È abbastanza noto come l’ordinamento italiano preveda, da circa un decennio, la possibilità di partecipare alle elezioni  parlamentari e ai referendum abrogativi per gli italiani che siano residenti all’estero, in virtù di prescrizioni introdotte con le leggi costituzionali n. 1/2000 e n. 1/2001, e attuate con la legge n. 459/2001. Il complesso delle norme definisce una Circoscrizione estero in cui vengono eletti, rispettivamente, 12 deputati e 6 senatori, attraverso un voto espresso “per corrispondenza” dai cittadini italiani stabilmente all’estero. A tal fine, la legge dispone che siano le rappresentanze diplomatiche e consolari i luoghi di riferimento per assicurare certezza ed effettività del voto, provvedendo alla trasmissione dei plichi contenenti la scheda elettorale a tutti gli italiani iscritti nell’AIRE (Anagrafe degli Italiani Residenti all’Estero), ossia il registro dove sono censiti coloro che trasferiscano la propria residenza lontano dall’Italia per più di 12 mesi.

 Nulla di ciò, invece, viene previsto per i cittadini italiani che si trovino oltre confine in maniera temporanea, o comunque per un periodo inferiore ad un anno, salvo alcune deroghe introdotte in corso d’opera, come le forze armate, e, con alcune limitazioni temporali, i dipendenti di amministrazioni statali ovvero professori universitari. In tal modo, solo queste tre categorie possono votare per corrispondenza nella Circoscrizione estero con modalità in parte analoghe a  quelle previste per i loro connazionali che siano fuori dall’Italia con continuità.

Tra i soggetti esclusi da una simile facoltà ci sono le migliaia (circa 25.000) di studenti universitari che si trovano nei vari Atenei d’Europa grazie al programma Erasmus.
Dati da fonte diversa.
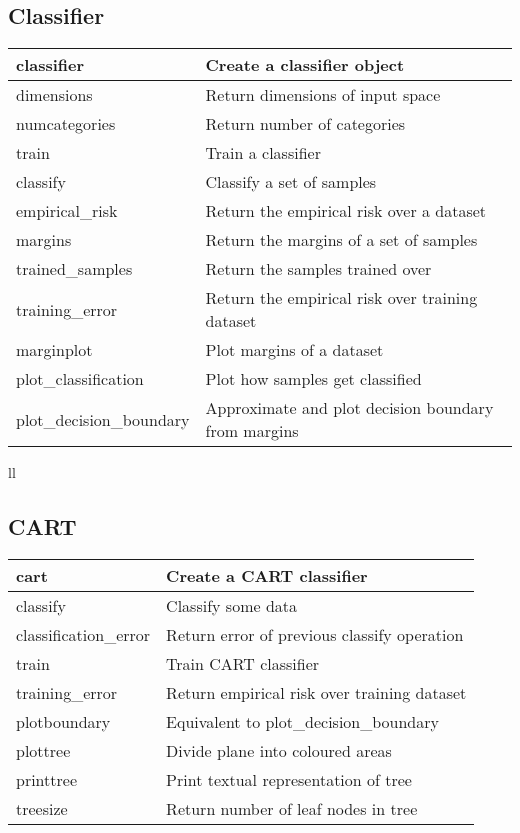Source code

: \subsection{Classifier}

\begin{tabular}{ll}
\hline
classifier		& Create a classifier object \\
\hline	
dimensions		& Return dimensions of input space \\		
numcategories		& Return number of categories \\
\hline
train			& Train a classifier \\
classify		& Classify a set of samples \\
empirical\_risk		& Return the empirical risk over a dataset \\
margins			& Return the margins of a set of samples \\
\hline
trained\_samples		& Return the samples trained over \\
training\_error		& Return the empirical risk over training dataset \\
\hline
marginplot		& Plot margins of a dataset \\
plot\_classification	& Plot how samples get classified \\
plot\_decision\_boundary	& Approximate and plot decision boundary from margins \\
\hline
\end{tabular}{ll}


\subsection{CART}

\begin{tabular}{ll}
\hline
cart			& Create a CART classifier \\
\hline
classify		& Classify some data \\
classification\_error	& Return error of previous classify operation \\
\hline
train			& Train CART classifier \\
training\_error		& Return empirical risk over training dataset \\
\hline
plotboundary		& Equivalent to plot\_decision\_boundary \\
plottree		& Divide plane into coloured areas \\
printtree		& Print textual representation of tree \\
treesize		& Return number of leaf nodes in tree \\
\hline
\end{tabular}

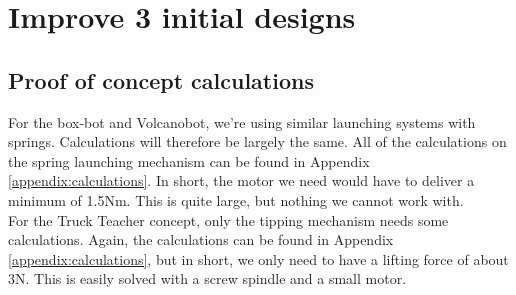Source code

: \documentclass[11pt,twoside,a4paper]{report}
\begin{document}
\chapter{Improve 3 initial designs}
\section{Proof of concept calculations}
For the box-bot and Volcanobot, we\rq{}re using similar launching systems with springs. Calculations will therefore be largely the same.
All of the calculations on the spring launching mechanism can be found in Appendix \ref{appendix:calculations}. In short, the motor we need would have to deliver a minimum of 1.5Nm. This is quite large, but nothing we cannot work with.\\
For the Truck Teacher concept, only the tipping mechanism needs some calculations. Again, the calculations can be found in Appendix \ref{appendix:calculations}, but in short, we only need to have a lifting force of about 3N. This is easily solved with a screw spindle and a small motor.
\end{document}
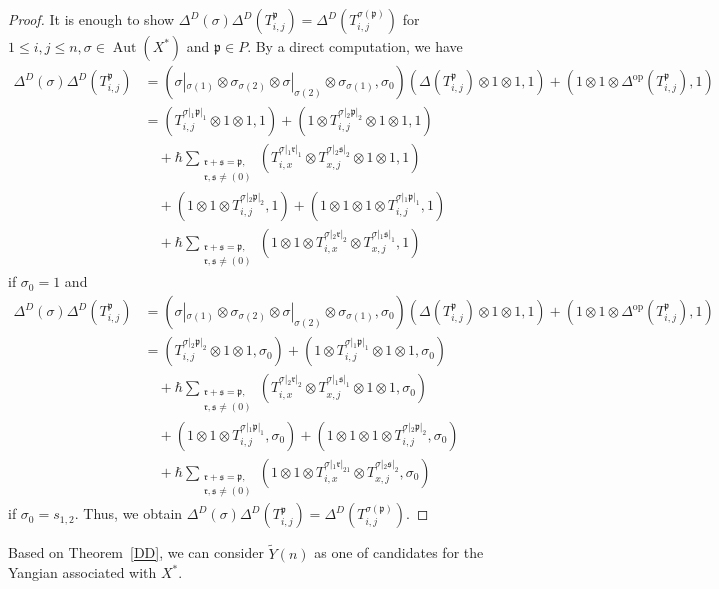 \documentclass{article}
\theoremstyle{definition}
\theoremstyle{remark}
\numberwithin{equation}{section}
\DeclareMathOperator{\Aut}{Aut}
\numberwithin{equation}{section}
\begin{document}
\begin{proof}
It is enough to show $\Delta^D(\sigma)\Delta^D(T^{\mathfrak{p}}_{i,j})=\Delta^D(T^{\sigma(\mathfrak{p})}_{i,j})$ for $1\leq i,j\leq n,\sigma\in\Aut(X^*)$ and $\mathfrak{p}\in P$. By a direct computation, we have
\begin{align*}
\Delta^D(\sigma)\Delta^D(T^{\mathfrak{p}}_{i,j})
&=(\sigma|_{\sigma(1)}\otimes\sigma_{\sigma(2)}\otimes \sigma|_{\sigma(2)}\otimes\sigma_{\sigma(1)},\sigma_0)(\Delta(T^{\mathfrak{p}}_{i,j})\otimes1\otimes1,1)+(1\otimes1\otimes\Delta^{\text{op}}(T^{\mathfrak{p}}_{i,j}),1)\\
&=(T^{\sigma|_1\mathfrak{p}|_1}_{i,j}\otimes1\otimes1,1)+(1\otimes T^{\sigma|_2\mathfrak{p}|_2}_{i,j}\otimes1\otimes1,1)\\
&\quad+\hbar\sum_{\substack{\mathfrak{r}+\mathfrak{s}=\mathfrak{p},\\\mathfrak{r},\mathfrak{s}\neq(0)}}(T^{\sigma|_1\mathfrak{r}|_1}_{i,x}\otimes T^{\sigma|_2\mathfrak{s}|_2}_{x,j}\otimes1\otimes1,1)\\
&\quad+(1\otimes1\otimes T^{\sigma|_2\mathfrak{p}|_2}_{i,j},1)+(1\otimes1\otimes1\otimes T^{\sigma|_1\mathfrak{p}|_1}_{i,j},1)\\
&\quad+\hbar\sum_{\substack{\mathfrak{r}+\mathfrak{s}=\mathfrak{p},\\\mathfrak{r},\mathfrak{s}\neq(0)}}(1\otimes1\otimes T^{\sigma|_2\mathfrak{r}|_2}_{i,x}\otimes T^{\sigma|_1\mathfrak{s}|_1}_{x,j},1)
\end{align*}
if $\sigma_0=1$ and
\begin{align*}
\Delta^D(\sigma)\Delta^D(T^{\mathfrak{p}}_{i,j})
&=(\sigma|_{\sigma(1)}\otimes\sigma_{\sigma(2)}\otimes \sigma|_{\sigma(2)}\otimes\sigma_{\sigma(1)},\sigma_0)(\Delta(T^{\mathfrak{p}}_{i,j})\otimes1\otimes1,1)+(1\otimes1\otimes\Delta^{\text{op}}(T^{\mathfrak{p}}_{i,j}),1)\\
&=(T^{\sigma|_2\mathfrak{p}|_2}_{i,j}\otimes1\otimes1,\sigma_0)+(1\otimes T^{\sigma|_1\mathfrak{p}|_1}_{i,j}\otimes1\otimes1,\sigma_0)\\
&\quad+\hbar\sum_{\substack{\mathfrak{r}+\mathfrak{s}=\mathfrak{p},\\\mathfrak{r},\mathfrak{s}\neq(0)}}(T^{\sigma|_2\mathfrak{r}|_2}_{i,x}\otimes T^{\sigma|_1\mathfrak{s}|_1}_{x,j}\otimes1\otimes1,\sigma_0)\\
&\quad+(1\otimes1\otimes T^{\sigma|_1\mathfrak{p}|_1}_{i,j},\sigma_0)+(1\otimes1\otimes1\otimes T^{\sigma|_2\mathfrak{p}|_2}_{i,j},\sigma_0)\\
&\quad+\hbar\sum_{\substack{\mathfrak{r}+\mathfrak{s}=\mathfrak{p},\\\mathfrak{r},\mathfrak{s}\neq(0)}}(1\otimes1\otimes T^{\sigma|_1\mathfrak{r}|_21}_{i,x}\otimes T^{\sigma|_2\mathfrak{s}|_2}_{x,j},\sigma_0)
\end{align*}
if $\sigma_0=s_{1,2}$. Thus, we obtain $\Delta^D(\sigma)\Delta^D(T^{\mathfrak{p}}_{i,j})=\Delta^D(T^{\sigma(\mathfrak{p})}_{i,j})$.
\end{proof}
Based on Theorem~\ref{DD}, we can consider $\widetilde{Y}(n)$ as one of candidates for the Yangian associated with $X^*$.
\end{document}
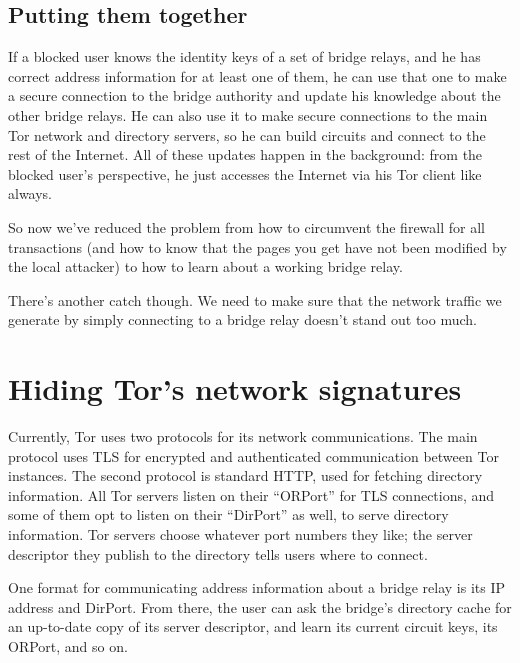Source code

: \documentclass{llncs}
\begin{document}
\subsection{Putting them together}
\label{subsec:relay-together}

If a blocked user knows the identity keys of a set of bridge relays, and
he has correct address information for at least one of them, he can use
that one to make a secure connection to the bridge authority and update
his knowledge about the other bridge relays. He can also use it to make
secure connections to the main Tor network and directory servers, so he
can build circuits and connect to the rest of the Internet. All of these
updates happen in the background: from the blocked user's perspective,
he just accesses the Internet via his Tor client like always.

So now we've reduced the problem from how to circumvent the firewall
for all transactions (and how to know that the pages you get have not
been modified by the local attacker) to how to learn about a working
bridge relay.

There's another catch though. We need to make sure that the network
traffic we generate by simply connecting to a bridge relay doesn't stand
out too much.



\section{Hiding Tor's network signatures}
\label{sec:network-signature}
\label{subsec:enclave-dirs}

Currently, Tor uses two protocols for its network communications. The
main protocol uses TLS for encrypted and authenticated communication
between Tor instances. The second protocol is standard HTTP, used for
fetching directory information. All Tor servers listen on their ``ORPort''
for TLS connections, and some of them opt to listen on their ``DirPort''
as well, to serve directory information. Tor servers choose whatever port
numbers they like; the server descriptor they publish to the directory
tells users where to connect.

One format for communicating address information about a bridge relay is
its IP address and DirPort. From there, the user can ask the bridge's
directory cache for an up-to-date copy of its server descriptor, and
learn its current circuit keys, its ORPort, and so on.
\end{document}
Una circostanza che è esplosa in tutta la sua forza proprio perché, nell’impedire a questi ragazzi di partecipare alle consultazioni del 24-25 febbraio prossimi senza dover tornare nei luoghi di residenza, evidenza una lacuna inaccettabile per un sistema democratico in un settore estremamente delicato.
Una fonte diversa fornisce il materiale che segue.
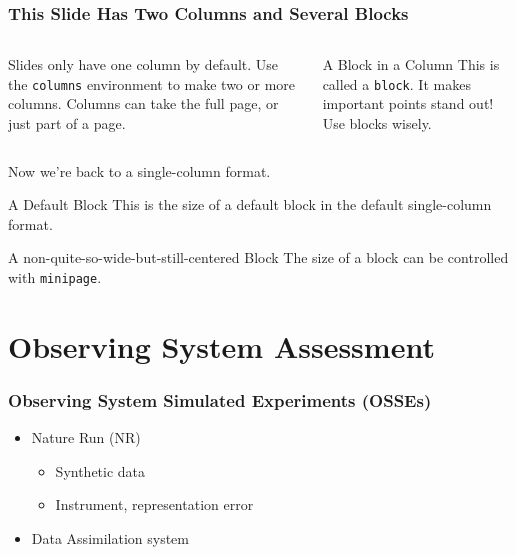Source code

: \documentclass[10pt, aspectratio=169]{oden_beamer}
\begin{document}
\begin{frame} %
\frametitle{This Slide Has Two Columns and Several Blocks}
\begin{columns}
\begin{column}{.49\textwidth}
    Slides only have one column by default.
    Use the \texttt{columns} environment to make two or more columns.
    Columns can take the full page, or just part of a page.
\end{column}
%
\begin{column}{.49\textwidth}
    \begin{block}{A Block in a Column}
        This is called a \texttt{block}.
        It makes important points stand out!
        Use blocks wisely.
    \end{block}
\end{column}
\end{columns}

\vspace{.5cm}
Now we're back to a single-column format.

\pause %

\begin{block}{A Default Block}
     This is the size of a default block in the default single-column format.
\end{block}

\begin{center}
\begin{minipage}{.9\textwidth}
\begin{block}{A non-quite-so-wide-but-still-centered Block}
    The size of a block can be controlled with \texttt{minipage}.
\end{block}
\end{minipage}
\end{center}
\end{frame}


\section{Observing System Assessment}
\begin{frame}
\frametitle{Observing System Simulated Experiments (OSSEs)}
\begin{itemize}
    \item Nature Run (NR)
    \begin{itemize}
        \item Synthetic data
        \item Instrument, representation error
    \end{itemize}
    \item Data Assimilation system
\end{itemize}
\end{frame}
\end{document}
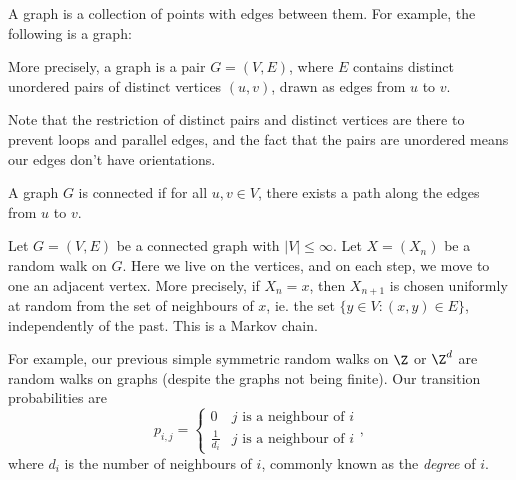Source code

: \documentclass[a4paper]{article}
\begin{document}
\begin{eg}
  A graph is a collection of points with edges between them. For example, the following is a graph:
  \begin{center}
  \end{center}
  More precisely, a graph is a pair $G = (V, E)$, where $E$ contains distinct unordered pairs of distinct vertices $(u, v)$, drawn as edges from $u$ to $v$.

  Note that the restriction of distinct pairs and distinct vertices are there to prevent loops and parallel edges, and the fact that the pairs are unordered means our edges don't have orientations.

  A graph $G$ is connected if for all $u, v \in V$, there exists a path along the edges from $u$ to $v$.

  Let $G = (V, E)$ be a connected graph with $|V| \leq \infty$. Let $X = (X_n)$ be a random walk on $G$. Here we live on the vertices, and on each step, we move to one an adjacent vertex. More precisely, if $X_n = x$, then $X_{n + 1}$ is chosen uniformly at random from the set of neighbours of $x$, ie. the set $\{y \in V: (x, y) \in E\}$, independently of the past. This is a Markov chain.

  For example, our previous simple symmetric random walks on $\Z$ or $\Z^d$ are random walks on graphs (despite the graphs not being finite). Our transition probabilities are
  \[
    p_{i, j} =
    \begin{cases}
      0 & j\text{ is a neighbour of }i\\
      \frac{1}{d_i} & j\text{ is a neighbour of }i
    \end{cases},
  \]
  where $d_i$ is the number of neighbours of $i$, commonly known as the \emph{degree} of $i$.


\end{eg}
\end{document}
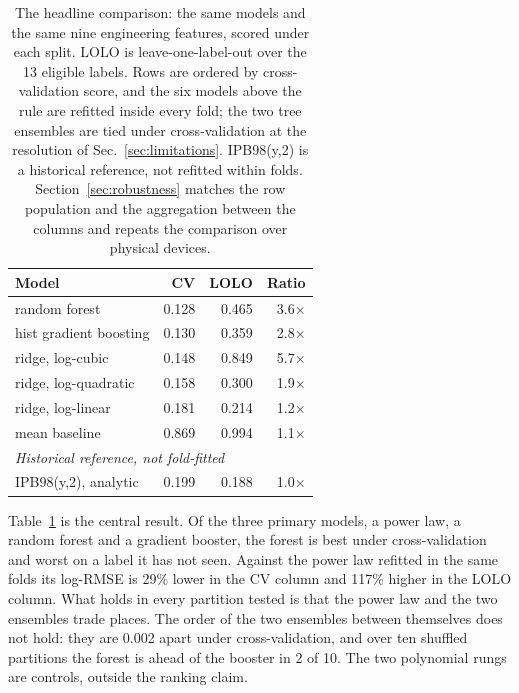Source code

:\documentclass[aip,pop,preprint,amsmath,amssymb]{revtex4-2}
\begin{document}
\begin{table}[t]
\caption{The headline comparison: the same models and the same nine
engineering features, scored under each split. LOLO is leave-one-label-out
over the 13 eligible labels. Rows are ordered by cross-validation score, and
the six models above the rule are refitted inside every fold; the two tree
ensembles are tied under cross-validation at the resolution of
Sec.~\ref{sec:limitations}. IPB98(y,2) is a historical reference, not refitted
within folds. Section~\ref{sec:robustness}
matches the row population and the aggregation between the columns and
repeats the comparison over physical devices.}
\label{tab:reversal}
\begin{ruledtabular}
\begin{tabular}{lrrr}
Model & CV & LOLO & Ratio \\
\hline
random forest            & 0.128 & 0.465 & 3.6$\times$ \\
hist gradient boosting   & 0.130 & 0.359 & 2.8$\times$ \\
ridge, log-cubic         & 0.148 & 0.849 & 5.7$\times$ \\
ridge, log-quadratic     & 0.158 & 0.300 & 1.9$\times$ \\
ridge, log-linear        & 0.181 & 0.214 & 1.2$\times$ \\
mean baseline            & 0.869 & 0.994 & 1.1$\times$ \\
\hline
\multicolumn{4}{l}{\emph{Historical reference, not fold-fitted}} \\
IPB98(y,2), analytic     & 0.199 & 0.188 & 1.0$\times$ \\
\end{tabular}
\end{ruledtabular}
\end{table}

Table~\ref{tab:reversal} is the central result. Of the three primary models, a
power law, a random forest and a gradient booster, the forest is best under
cross-validation and worst on a label it has not seen. Against the power law
refitted in the same folds its log-RMSE is 29\% lower in the CV column and
117\% higher in the LOLO column. What holds in every partition tested is that the power law
and the two ensembles trade places. The order of the two ensembles between
themselves does not hold: they are 0.002 apart under cross-validation, and over
ten shuffled partitions the forest is ahead of the booster in 2 of 10. The two
polynomial rungs are controls, outside the ranking claim.
\end{document}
La discriminazione che si realizza è singolare e diviene paradossale se paragonata allo status assicurato, a contrario,  ai cittadini italiani che abbiano collegamenti meno frequenti o addirittura assenti con il Paese d’origine, con la conseguenza di attenuare l’eguaglianza delle opportunità e il favor voti, intesi come principi cardine del processo elettorale.

Dinanzi alle notevoli e reiterate proteste dei ragazzi penalizzati dalla “svista” del Legislatore, il Governo dimissionario è sembrato barricarsi dietro l’impraticabilità di interventi che consentano l’espressione del voto nelle sedi diplomatiche e consolari. Tuttavia, una eventualità del genere è già prevista per gli elettori che si trovino all’estero per brevi periodi in occasione delle elezioni per il Parlamento europeo, e che quindi possono contribuire, in loco, ad eleggere i propri rappresentanti nell’assise europea. Inoltre, l’emersione di questo problema era altamente preventivabile in ragione della sempre crescente emigrazione all’estero di giovani per motivi di studio, e soprattutto alla luce di casi analoghi verificatisi durante le  precedenti consultazioni politiche.
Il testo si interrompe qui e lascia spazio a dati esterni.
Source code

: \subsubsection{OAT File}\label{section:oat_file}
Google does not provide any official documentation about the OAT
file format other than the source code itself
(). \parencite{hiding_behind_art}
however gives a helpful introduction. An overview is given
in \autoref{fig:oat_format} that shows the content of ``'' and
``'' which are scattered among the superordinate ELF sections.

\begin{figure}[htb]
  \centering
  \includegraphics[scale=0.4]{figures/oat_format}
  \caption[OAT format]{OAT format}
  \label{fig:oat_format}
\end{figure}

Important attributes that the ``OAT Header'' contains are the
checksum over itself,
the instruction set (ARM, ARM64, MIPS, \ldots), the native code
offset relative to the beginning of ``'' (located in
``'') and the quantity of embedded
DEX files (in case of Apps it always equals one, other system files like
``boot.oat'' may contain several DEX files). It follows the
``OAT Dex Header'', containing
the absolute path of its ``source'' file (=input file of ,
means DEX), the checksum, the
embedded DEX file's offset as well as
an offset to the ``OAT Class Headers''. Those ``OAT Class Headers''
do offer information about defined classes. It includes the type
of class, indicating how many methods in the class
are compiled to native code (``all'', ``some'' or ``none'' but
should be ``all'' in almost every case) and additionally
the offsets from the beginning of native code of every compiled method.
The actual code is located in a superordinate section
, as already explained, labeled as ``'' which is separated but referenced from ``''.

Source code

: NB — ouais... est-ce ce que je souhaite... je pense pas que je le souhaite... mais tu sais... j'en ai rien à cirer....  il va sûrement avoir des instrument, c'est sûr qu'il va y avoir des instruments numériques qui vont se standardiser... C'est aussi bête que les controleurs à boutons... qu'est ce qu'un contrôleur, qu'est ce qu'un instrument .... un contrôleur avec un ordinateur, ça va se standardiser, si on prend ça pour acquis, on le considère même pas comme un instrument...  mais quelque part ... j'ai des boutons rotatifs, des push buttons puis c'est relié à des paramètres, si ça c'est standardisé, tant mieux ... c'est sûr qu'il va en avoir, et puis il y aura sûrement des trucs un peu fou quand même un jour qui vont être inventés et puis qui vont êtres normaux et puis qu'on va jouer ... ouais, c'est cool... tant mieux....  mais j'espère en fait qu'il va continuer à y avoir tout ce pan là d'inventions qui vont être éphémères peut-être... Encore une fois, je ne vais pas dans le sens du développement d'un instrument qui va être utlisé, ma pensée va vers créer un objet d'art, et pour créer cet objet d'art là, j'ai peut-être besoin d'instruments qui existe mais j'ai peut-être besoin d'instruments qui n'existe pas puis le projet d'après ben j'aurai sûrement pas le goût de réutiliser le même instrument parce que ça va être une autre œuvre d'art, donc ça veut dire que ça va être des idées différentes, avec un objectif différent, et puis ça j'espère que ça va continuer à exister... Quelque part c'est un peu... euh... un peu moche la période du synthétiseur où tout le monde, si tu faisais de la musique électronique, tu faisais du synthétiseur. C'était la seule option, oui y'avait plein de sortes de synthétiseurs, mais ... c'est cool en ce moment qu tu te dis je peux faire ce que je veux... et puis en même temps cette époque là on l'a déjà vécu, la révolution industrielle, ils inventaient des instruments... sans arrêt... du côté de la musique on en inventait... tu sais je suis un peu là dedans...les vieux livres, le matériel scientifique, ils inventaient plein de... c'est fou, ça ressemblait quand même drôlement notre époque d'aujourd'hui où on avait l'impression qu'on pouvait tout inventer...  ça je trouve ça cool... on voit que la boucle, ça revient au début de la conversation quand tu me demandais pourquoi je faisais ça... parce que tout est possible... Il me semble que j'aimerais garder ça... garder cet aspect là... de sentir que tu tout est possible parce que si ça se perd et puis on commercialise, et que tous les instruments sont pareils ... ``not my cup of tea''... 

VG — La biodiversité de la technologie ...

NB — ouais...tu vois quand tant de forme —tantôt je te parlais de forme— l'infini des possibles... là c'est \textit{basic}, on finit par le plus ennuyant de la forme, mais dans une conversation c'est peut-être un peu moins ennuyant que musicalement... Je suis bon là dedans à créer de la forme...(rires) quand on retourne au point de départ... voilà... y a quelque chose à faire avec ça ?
Di conseguenza, le difficoltà di ordine pratico (come l’esiguità dei margini temporali per approntare un adeguato procedimento e raccordo con le rappresentanze diplomatiche e consolari) dovevano essere conosciute e rimosse molto prima che la campagna elettorale avesse inizio, così da definire puntuali interventi normativi in grado di colmare la lacuna evidenziata e assicurare effettività del diritto di voto a chi si trova all’estero e non può sostenere spese ingenti per ritornarvi solo per depositare la scheda in un’urna.

Nell’era della digitalizzazione, del progresso tecnologico e di concezioni sempre più “aperte” del concetto di cittadinanza, è sul terreno concreto delle riforme che si misura il livello di civiltà di un Paese, la sua affidabilità istituzionale ed il complessivo rendimento della democrazia.

Ecco perché il mancato voto in loco per gli studenti Erasmus amplifica alcune delle irrazionalità della legislazione elettorale italiana, che un assetto politico-istituzionale maturo e consapevole dovrebbe ridefinire al più presto per allinearla agli standard di trasparenza, democraticità e contendibilità tipici degli ordinamenti più avanzati.